Facebook’s Pages program for businesses and other organizations got a major upgrade this afternoon with the implementation of changes that make pages much more like a personal profile. In fact, I think they are now calling pages “Public Profiles.” And I have added emphasis below to Facebook’s description of what I think is the most important new benefit:
By leveraging the real connections between friends on Facebook, a public profile lets users connect to the entities they care about and allows you to join the conversation. Posts by the public profile will soon start to appear in News Feed, giving you a more dynamic relationship with the public figures and organizations you are interested in.
A big problem with Pages, as opposed to groups or personal profiles, has been that when an organization wants to send information to its “fans” it must send an “Update” as opposed to a message that goes in the regular Facebook Inbox. But most users rarely check their updates; at least not anywhere near as regularly as they view their Inboxes. This has significantly reduced the usefulness of Pages.
Here are some other specific highlights of the changes (again, with emphasis added):
Update and share: Like a user profile, your Page can now update its Fans with statuses—short text-only messages. Soon, these statuses will appear in Fans’ News Feeds.
Tabbed Structure: The tabbed structure multiplies your possibilities. Similar to their functionality in user Profiles, tabs help keep Pages organized so people know where to go to get different pieces of information. The Wall tab is for dynamic content, the Info tab has static information, the Photos tab contains photos albums and Fan photos, etc.
Wall: The Wall tab closely resembles the Wall tab on a user profile. You and your Fans can use the turnkey publisher tool in the main column to share comments and even rich media. Posts by your Page go to your Fans’ News Feeds, and comments by your Fans go to their friends’ News Feeds. Those posts will hyperlink back to your Page.
Facebook has a Step by Step Guide to the new pages that is helpful, and the Best Practices documents for each particular kind of page (Public Figures, Music & Bands and Communities) also provide good guidance.
Check out our Mayo Clinic fan page, which we have adapted and republished with the new format.
Another major improvement is the ability to use the Notes application to import blog posts into your organization’s Facebook public profile. So, for example, we are importing our Sharing Mayo Clinic blog posts into our Mayo Clinic page, which will help create more readership and engagement.
Updates to fans are still available, and can be targeted to certain demographic groups among your fans.
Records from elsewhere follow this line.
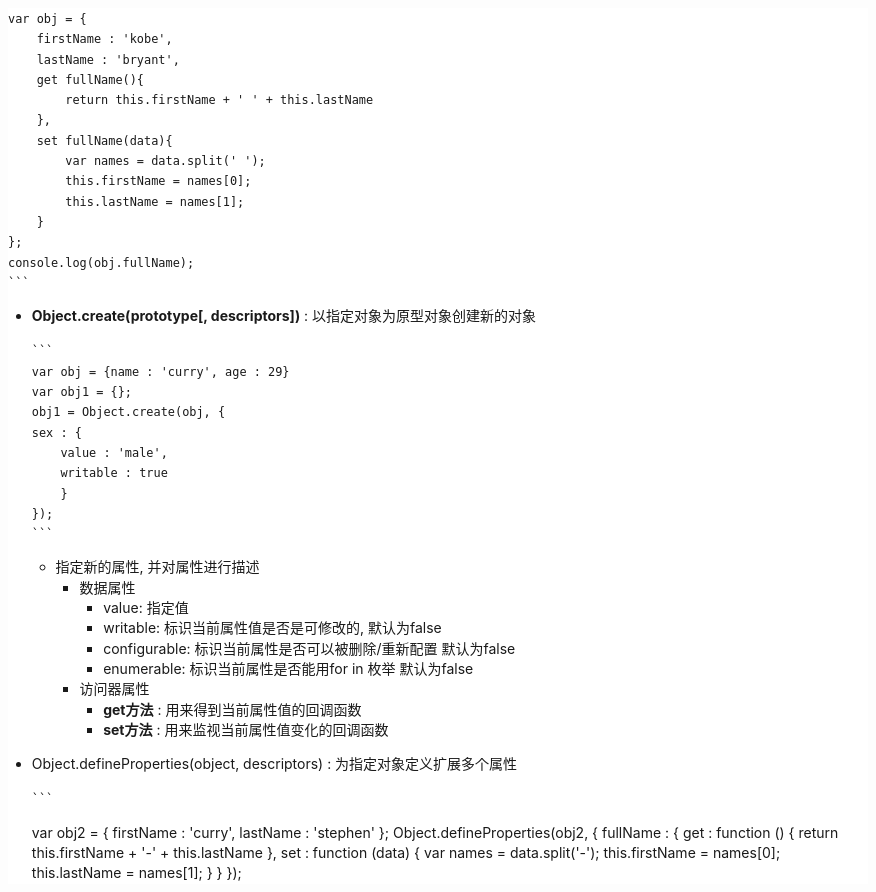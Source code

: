	var obj = {
        firstName : 'kobe',
        lastName : 'bryant',
        get fullName(){
            return this.firstName + ' ' + this.lastName
        },
        set fullName(data){
            var names = data.split(' ');
            this.firstName = names[0];
            this.lastName = names[1];
        }
    };
    console.log(obj.fullName);
	```
  * **Object.create(prototype[, descriptors])** : 以指定对象为原型对象创建新的对象
    	
    	```
    	var obj = {name : 'curry', age : 29}
    	var obj1 = {};
    	obj1 = Object.create(obj, {
        sex : {
            value : 'male',
            writable : true
        	}
    	});
    	```
    * 指定新的属性, 并对属性进行描述
      * 数据属性
	      * value: 指定值
	      * writable: 标识当前属性值是否是可修改的, 默认为false
	      * configurable: 标识当前属性是否可以被删除/重新配置 默认为false
	      * enumerable: 标识当前属性是否能用for in 枚举 默认为false
      * 访问器属性
	      * **get方法** : 用来得到当前属性值的回调函数
	      * **set方法** : 用来监视当前属性值变化的回调函数
  * Object.defineProperties(object, descriptors) : 为指定对象定义扩展多个属性
  	
	  	```
	  var obj2 = {
	    firstName : 'curry',
	    lastName : 'stephen'
		};
		Object.defineProperties(obj2, {
	    fullName : {
	        get : function () {
	            return this.firstName + '-' + this.lastName
	        },
	        set : function (data) {
	            var names = data.split('-');
	            this.firstName = names[0];
	            this.lastName = names[1];
	        }
	    }
		});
So, in the case of Mayo Clinic if we have a notice that only affects one of our three campuses, we could limit the distribution of the update to residents of a certain state.
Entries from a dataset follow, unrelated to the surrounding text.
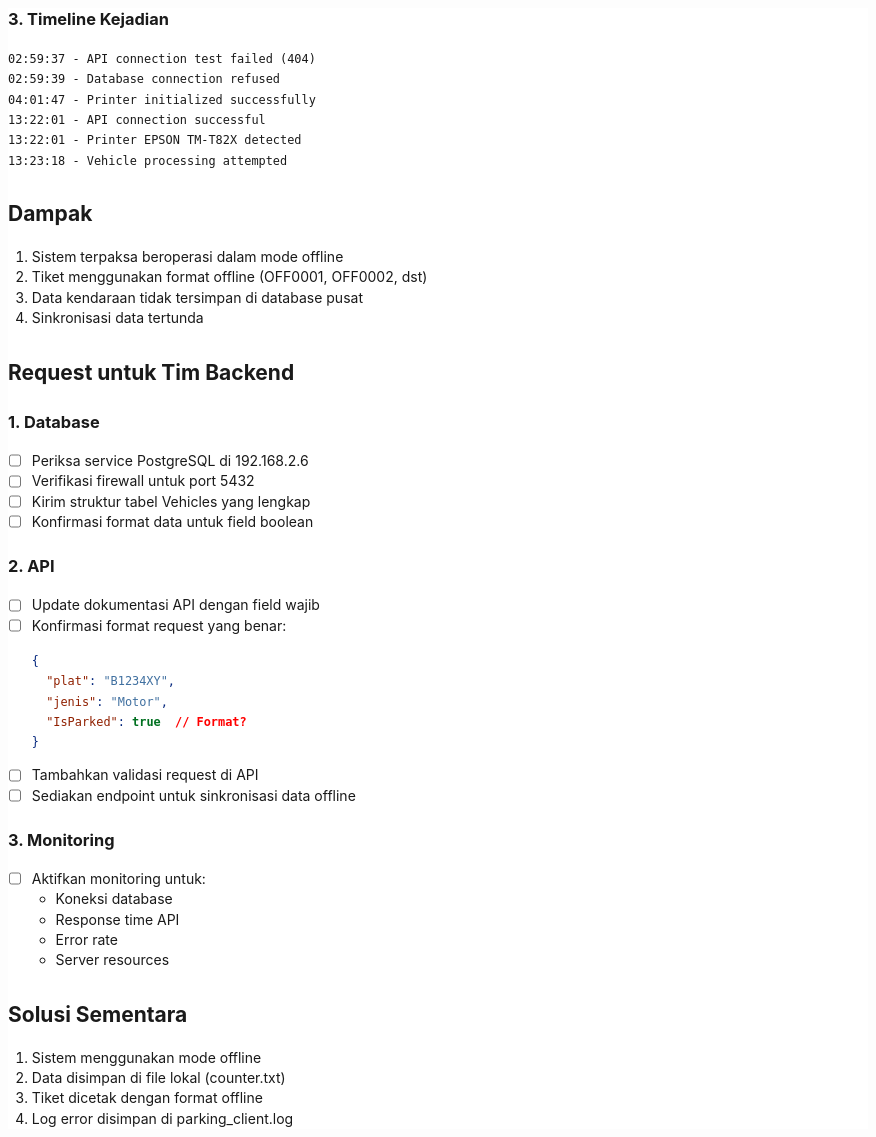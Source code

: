 ### 3. Timeline Kejadian
```
02:59:37 - API connection test failed (404)
02:59:39 - Database connection refused
04:01:47 - Printer initialized successfully
13:22:01 - API connection successful
13:22:01 - Printer EPSON TM-T82X detected
13:23:18 - Vehicle processing attempted
```

## Dampak
1. Sistem terpaksa beroperasi dalam mode offline
2. Tiket menggunakan format offline (OFF0001, OFF0002, dst)
3. Data kendaraan tidak tersimpan di database pusat
4. Sinkronisasi data tertunda

## Request untuk Tim Backend

### 1. Database
- [ ] Periksa service PostgreSQL di 192.168.2.6
- [ ] Verifikasi firewall untuk port 5432
- [ ] Kirim struktur tabel Vehicles yang lengkap
- [ ] Konfirmasi format data untuk field boolean

### 2. API
- [ ] Update dokumentasi API dengan field wajib
- [ ] Konfirmasi format request yang benar:
  ```json
  {
    "plat": "B1234XY",
    "jenis": "Motor",
    "IsParked": true  // Format?
  }
  ```
- [ ] Tambahkan validasi request di API
- [ ] Sediakan endpoint untuk sinkronisasi data offline

### 3. Monitoring
- [ ] Aktifkan monitoring untuk:
  - Koneksi database
  - Response time API
  - Error rate
  - Server resources

## Solusi Sementara
1. Sistem menggunakan mode offline
2. Data disimpan di file lokal (counter.txt)
3. Tiket dicetak dengan format offline
4. Log error disimpan di parking_client.log
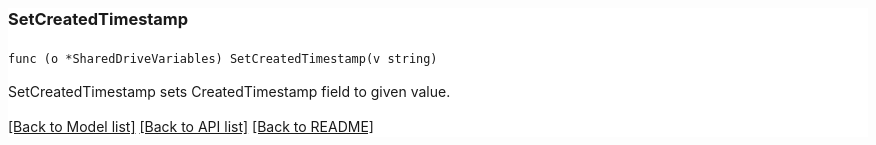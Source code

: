 ### SetCreatedTimestamp

`func (o *SharedDriveVariables) SetCreatedTimestamp(v string)`

SetCreatedTimestamp sets CreatedTimestamp field to given value.



[[Back to Model list]](../README.md#documentation-for-models) [[Back to API list]](../README.md#documentation-for-api-endpoints) [[Back to README]](../README.md)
I understand if some organizations have spent significant time customizing the look of their Pages, that they would not immediately appreciate the changed look. That explains some of the early angst among commenters on the Facebook announcement. But overall it’s a really good thing for organizations to have functionality that feels similar to personal profiles.
And the inclusion of status updates within the news feeds of fans is valuable enough all by itself to make the new Facebook pages a much better value for organizations.
Especially since everything you see on the Mayo Clinic page, for instance, is free!
The big remaining question is:
How soon is “soon?”
If public profile updates will “soon” be published to the news feed, I’m hoping “soon” means tomorrow or next week.
Anyone have any insight on how soon “soon” is?